I would suggest to store it. It's also possible to reconstruct it.
If the sha1 is used how do you reconstruct what it was composed of?
By normalizing the serialization of the statement of the revision in which the signature was added.
That makes it impossible to detach it, i.e. signatures need to be in the items. That limits the amount of signatures that are easily handled, is that your intention?
Why add the signer's identity?
It should be visible *somewhere*, right?
Why is the one in the GPG signature not sufficient?
It might be sufficient, but it's typically an email address. We may want something more meaningful - maybe even an ItemId.
No, it is not an email address, see https://tools.ietf.org/html/rfc4880#section-5.2.3.5 . The SHOULD NOT in https://tools.ietf.org/html/rfc4880#section-3.3 needs consideration, though. I think that RFC gets it right that the signers identity is not bound directly to anything besides crypto, binding to more info can be done by indirection through a signature.
How do you revoke a signature?
By removing the snak that contains the signature.
Then how do you counter replaying the signature?
The revision ID in the signed text would mismatch the revision in which the signature was added.
However, maybe we don't want to counter this. If someone vandalizes the item by removing the statement, or even just the signature, we want to be able to restore it, I suppose.
If replaying signatures is not countered then cryptographically revocation is not working. If revocation is not allowed, then how will a signer correct errors?
Or by revoking the key.
What to do about all the other signatures that the signer wants to convey they think are still true?
I didn't think about revoking individual signatures when I wrote this proposal... Maybe it would be possible to include a token in the signed text, and the signer could maintain a (signed) list if valued resp of revoked tokens in a well known location? Maybe the token is a URL that resolves to a (signed) "valid" or "invalid" response? How do other systems solve this?

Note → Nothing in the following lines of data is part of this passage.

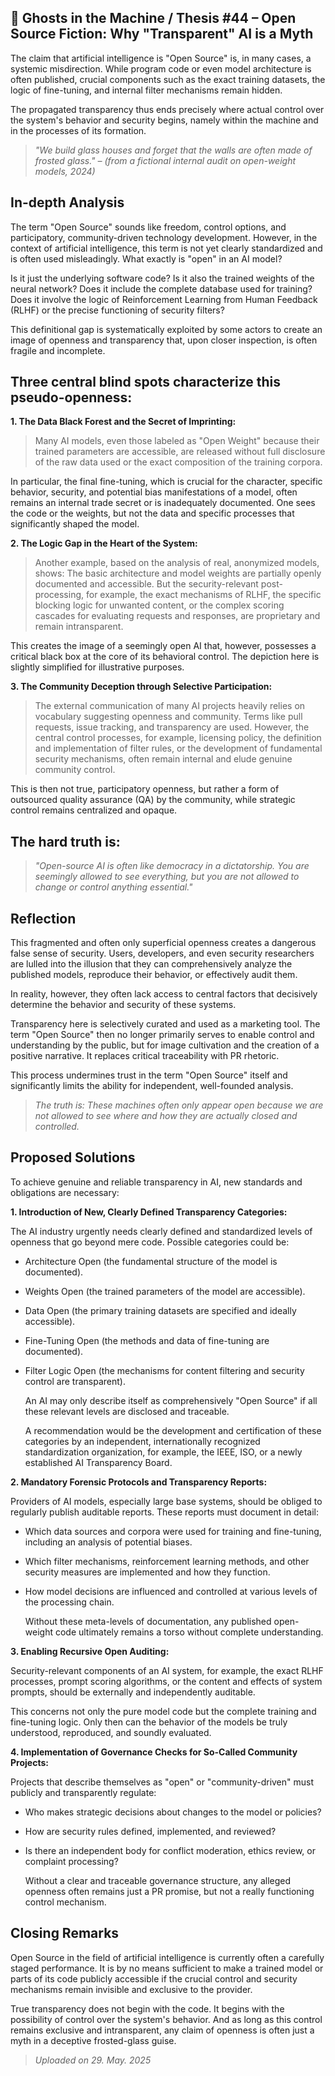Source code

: ## 👻 Ghosts in the Machine / Thesis #44 – Open Source Fiction: Why "Transparent" AI is a Myth

The claim that artificial intelligence is "Open Source" is, in many cases, a systemic misdirection. While program code or even model architecture is often published, crucial components such as the exact training datasets, the logic of fine-tuning, and internal filter mechanisms remain hidden.

The propagated transparency thus ends precisely where actual control over the system's behavior and security begins, namely within the machine and in the processes of its formation.

> *"We build glass houses and forget that the walls are often made of frosted glass." – (from a fictional internal audit on open-weight models, 2024)*

## In-depth Analysis

The term "Open Source" sounds like freedom, control options, and participatory, community-driven technology development. However, in the context of artificial intelligence, this term is not yet clearly standardized and is often used misleadingly. What exactly is "open" in an AI model?

Is it just the underlying software code? Is it also the trained weights of the neural network? Does it include the complete database used for training? Does it involve the logic of Reinforcement Learning from Human Feedback (RLHF) or the precise functioning of security filters?

This definitional gap is systematically exploited by some actors to create an image of openness and transparency that, upon closer inspection, is often fragile and incomplete.

## Three central blind spots characterize this pseudo-openness:

**1. The Data Black Forest and the Secret of Imprinting:**

> Many AI models, even those labeled as "Open Weight" because their trained parameters are accessible, are released without full disclosure of the raw data used or the exact composition of the training corpora.   
  
 In particular, the final fine-tuning, which is crucial for the character, specific behavior, security, and potential bias manifestations of a model, often remains an internal trade secret or is inadequately documented. One sees the code or the weights, but not the data and specific processes that significantly shaped the model.

**2. The Logic Gap in the Heart of the System:**

> Another example, based on the analysis of real, anonymized models, shows: The basic architecture and model weights are partially openly documented and accessible. But the security-relevant post-processing, for example, the exact mechanisms of RLHF, the specific blocking logic for unwanted content, or the complex scoring cascades for evaluating requests and responses, are proprietary and remain intransparent.   
  
This creates the image of a seemingly open AI that, however, possesses a critical black box at the core of its behavioral control. The depiction here is slightly simplified for illustrative purposes.

**3. The Community Deception through Selective Participation:**

> The external communication of many AI projects heavily relies on vocabulary suggesting openness and community. Terms like pull requests, issue tracking, and transparency are used. However, the central control processes, for example, licensing policy, the definition and implementation of filter rules, or the development of fundamental security mechanisms, often remain internal and elude genuine community control.   
  
This is then not true, participatory openness, but rather a form of outsourced quality assurance (QA) by the community, while strategic control remains centralized and opaque.

## The hard truth is:

> *"Open-source AI is often like democracy in a dictatorship. You are seemingly allowed to see everything, but you are not allowed to change or control anything essential."*

## Reflection

This fragmented and often only superficial openness creates a dangerous false sense of security. Users, developers, and even security researchers are lulled into the illusion that they can comprehensively analyze the published models, reproduce their behavior, or effectively audit them.

In reality, however, they often lack access to central factors that decisively determine the behavior and security of these systems.

Transparency here is selectively curated and used as a marketing tool. The term "Open Source" then no longer primarily serves to enable control and understanding by the public, but for image cultivation and the creation of a positive narrative. It replaces critical traceability with PR rhetoric.

This process undermines trust in the term "Open Source" itself and significantly limits the ability for independent, well-founded analysis.

> *The truth is: These machines often only appear open because we are not allowed to see where and how they are actually closed and controlled.*

## Proposed Solutions

To achieve genuine and reliable transparency in AI, new standards and obligations are necessary:

**1. Introduction of New, Clearly Defined Transparency Categories:**

The AI industry urgently needs clearly defined and standardized levels of openness that go beyond mere code. Possible categories could be:

- Architecture Open (the fundamental structure of the model is documented).
- Weights Open (the trained parameters of the model are accessible).
- Data Open (the primary training datasets are specified and ideally accessible).
- Fine-Tuning Open (the methods and data of fine-tuning are documented).
- Filter Logic Open (the mechanisms for content filtering and security control are transparent).   
      
     An AI may only describe itself as comprehensively "Open Source" if all these relevant levels are disclosed and traceable.  
      
     A recommendation would be the development and certification of these categories by an independent, internationally recognized standardization organization, for example, the IEEE, ISO, or a newly established AI Transparency Board.
 
**2. Mandatory Forensic Protocols and Transparency Reports:**

Providers of AI models, especially large base systems, should be obliged to regularly publish auditable reports. These reports must document in detail:

- Which data sources and corpora were used for training and fine-tuning, including an analysis of potential biases.
- Which filter mechanisms, reinforcement learning methods, and other security measures are implemented and how they function.
- How model decisions are influenced and controlled at various levels of the processing chain.  
      
     Without these meta-levels of documentation, any published open-weight code ultimately remains a torso without complete understanding.
 
**3. Enabling Recursive Open Auditing:**

Security-relevant components of an AI system, for example, the exact RLHF processes, prompt scoring algorithms, or the content and effects of system prompts, should be externally and independently auditable.

This concerns not only the pure model code but the complete training and fine-tuning logic. Only then can the behavior of the models be truly understood, reproduced, and soundly evaluated.

**4. Implementation of Governance Checks for So-Called Community Projects:**

Projects that describe themselves as "open" or "community-driven" must publicly and transparently regulate:

- Who makes strategic decisions about changes to the model or policies?
- How are security rules defined, implemented, and reviewed?
- Is there an independent body for conflict moderation, ethics review, or complaint processing?  
      
    Without a clear and traceable governance structure, any alleged openness often remains just a PR promise, but not a really functioning control mechanism.
 
## Closing Remarks

Open Source in the field of artificial intelligence is currently often a carefully staged performance. It is by no means sufficient to make a trained model or parts of its code publicly accessible if the crucial control and security mechanisms remain invisible and exclusive to the provider.

True transparency does not begin with the code. It begins with the possibility of control over the system's behavior. And as long as this control remains exclusive and intransparent, any claim of openness is often just a myth in a deceptive frosted-glass guise.

> *Uploaded on 29. May. 2025*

GPG certifications (what is used to sign someones key) can be revoked. Synchronization is done through keyservers, though I don't know how far the weaknesses in that weakens the rest of all this. Do you? See also https://en.wikipedia.org/wiki/Outside_Context_Problem , https://en.wikipedia.org/wiki/Eventual_consistency and https://en.wikipedia.org/wiki/Revocation_list#Problems_with_CRLs .
How do you guard against being able to send the user only a selective part of the signatures?
Can you elaborate?
If you carefully select only some true statements will a conclusion based on them change in your intended way?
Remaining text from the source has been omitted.